Only those lines in the data below from the line containing "Para ver la" through the line containing "coordinates 'From Map Canvas'*", both included, should be restated word for word.

Data section:

-----

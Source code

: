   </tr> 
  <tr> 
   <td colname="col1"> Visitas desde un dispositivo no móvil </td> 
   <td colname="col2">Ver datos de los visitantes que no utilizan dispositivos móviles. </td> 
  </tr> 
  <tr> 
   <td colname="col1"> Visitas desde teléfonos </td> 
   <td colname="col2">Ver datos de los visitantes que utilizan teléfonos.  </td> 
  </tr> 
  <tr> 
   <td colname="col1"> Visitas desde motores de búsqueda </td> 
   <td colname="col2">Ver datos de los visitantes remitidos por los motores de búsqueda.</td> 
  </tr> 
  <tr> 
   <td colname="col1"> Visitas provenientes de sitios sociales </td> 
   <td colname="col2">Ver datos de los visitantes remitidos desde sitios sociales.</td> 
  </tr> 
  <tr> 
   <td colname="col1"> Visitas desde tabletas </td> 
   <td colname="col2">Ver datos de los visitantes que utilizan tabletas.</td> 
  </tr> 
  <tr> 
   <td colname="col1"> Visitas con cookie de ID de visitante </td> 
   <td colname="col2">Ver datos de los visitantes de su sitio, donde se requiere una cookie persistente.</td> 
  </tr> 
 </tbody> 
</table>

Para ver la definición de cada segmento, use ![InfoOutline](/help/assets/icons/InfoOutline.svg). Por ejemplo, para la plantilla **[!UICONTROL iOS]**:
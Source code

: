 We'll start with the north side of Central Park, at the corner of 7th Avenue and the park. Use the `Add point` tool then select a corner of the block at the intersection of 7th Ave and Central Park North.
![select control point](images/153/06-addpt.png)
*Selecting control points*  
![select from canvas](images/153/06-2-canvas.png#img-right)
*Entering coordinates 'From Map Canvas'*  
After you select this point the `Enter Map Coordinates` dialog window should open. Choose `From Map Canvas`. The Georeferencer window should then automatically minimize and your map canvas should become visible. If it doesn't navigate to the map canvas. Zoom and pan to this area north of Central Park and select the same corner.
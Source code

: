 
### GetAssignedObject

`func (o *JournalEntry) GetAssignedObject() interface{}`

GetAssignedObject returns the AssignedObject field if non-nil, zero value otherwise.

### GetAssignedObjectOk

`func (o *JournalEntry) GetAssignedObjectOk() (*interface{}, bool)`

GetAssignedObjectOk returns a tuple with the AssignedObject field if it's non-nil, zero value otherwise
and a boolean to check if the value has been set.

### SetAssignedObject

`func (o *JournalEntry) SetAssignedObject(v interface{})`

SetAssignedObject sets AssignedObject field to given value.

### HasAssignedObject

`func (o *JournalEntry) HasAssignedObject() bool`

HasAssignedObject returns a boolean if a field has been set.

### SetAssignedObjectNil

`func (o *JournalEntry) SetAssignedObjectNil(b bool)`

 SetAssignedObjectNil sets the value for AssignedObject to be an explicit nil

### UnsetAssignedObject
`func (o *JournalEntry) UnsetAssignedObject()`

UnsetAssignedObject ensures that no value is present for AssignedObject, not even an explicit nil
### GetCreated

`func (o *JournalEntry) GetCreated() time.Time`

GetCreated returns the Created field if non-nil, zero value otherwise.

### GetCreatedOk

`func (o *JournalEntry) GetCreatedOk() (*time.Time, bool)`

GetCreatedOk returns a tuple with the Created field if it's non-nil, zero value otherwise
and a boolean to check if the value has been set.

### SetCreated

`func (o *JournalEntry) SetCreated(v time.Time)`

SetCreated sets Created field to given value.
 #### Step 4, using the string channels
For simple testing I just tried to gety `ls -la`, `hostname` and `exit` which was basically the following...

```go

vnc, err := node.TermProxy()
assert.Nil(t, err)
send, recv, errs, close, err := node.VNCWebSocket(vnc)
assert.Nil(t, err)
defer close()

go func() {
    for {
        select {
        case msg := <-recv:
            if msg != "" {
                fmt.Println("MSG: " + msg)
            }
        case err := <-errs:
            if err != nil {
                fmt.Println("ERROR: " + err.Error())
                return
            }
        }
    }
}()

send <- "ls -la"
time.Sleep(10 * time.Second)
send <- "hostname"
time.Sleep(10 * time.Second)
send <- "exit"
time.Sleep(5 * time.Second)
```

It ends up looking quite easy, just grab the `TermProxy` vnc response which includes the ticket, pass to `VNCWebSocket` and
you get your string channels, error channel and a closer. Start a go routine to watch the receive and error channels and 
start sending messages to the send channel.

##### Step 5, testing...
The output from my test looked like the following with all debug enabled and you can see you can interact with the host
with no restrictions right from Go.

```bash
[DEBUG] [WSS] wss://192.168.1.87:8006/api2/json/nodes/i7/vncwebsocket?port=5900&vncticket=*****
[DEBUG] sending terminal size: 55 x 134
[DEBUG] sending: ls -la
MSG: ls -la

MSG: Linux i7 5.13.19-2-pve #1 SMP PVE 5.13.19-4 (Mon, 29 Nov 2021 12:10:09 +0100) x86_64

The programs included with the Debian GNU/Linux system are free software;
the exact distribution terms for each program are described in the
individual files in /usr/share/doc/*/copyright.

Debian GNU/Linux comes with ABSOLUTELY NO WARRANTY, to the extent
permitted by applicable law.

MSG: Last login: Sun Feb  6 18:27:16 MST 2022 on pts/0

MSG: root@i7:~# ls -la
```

-----

Expected output:
Para ver la definición de cada segmento, use ![InfoOutline](/help/assets/icons/InfoOutline.svg). Por ejemplo, para la plantilla **[!UICONTROL iOS]**:
Source code

: We'll start with the north side of Central Park, at the corner of 7th Avenue and the park. Use the `Add point` tool then select a corner of the block at the intersection of 7th Ave and Central Park North.
![select control point](images/153/06-addpt.png)
*Selecting control points*  
![select from canvas](images/153/06-2-canvas.png#img-right)
*Entering coordinates 'From Map Canvas'*  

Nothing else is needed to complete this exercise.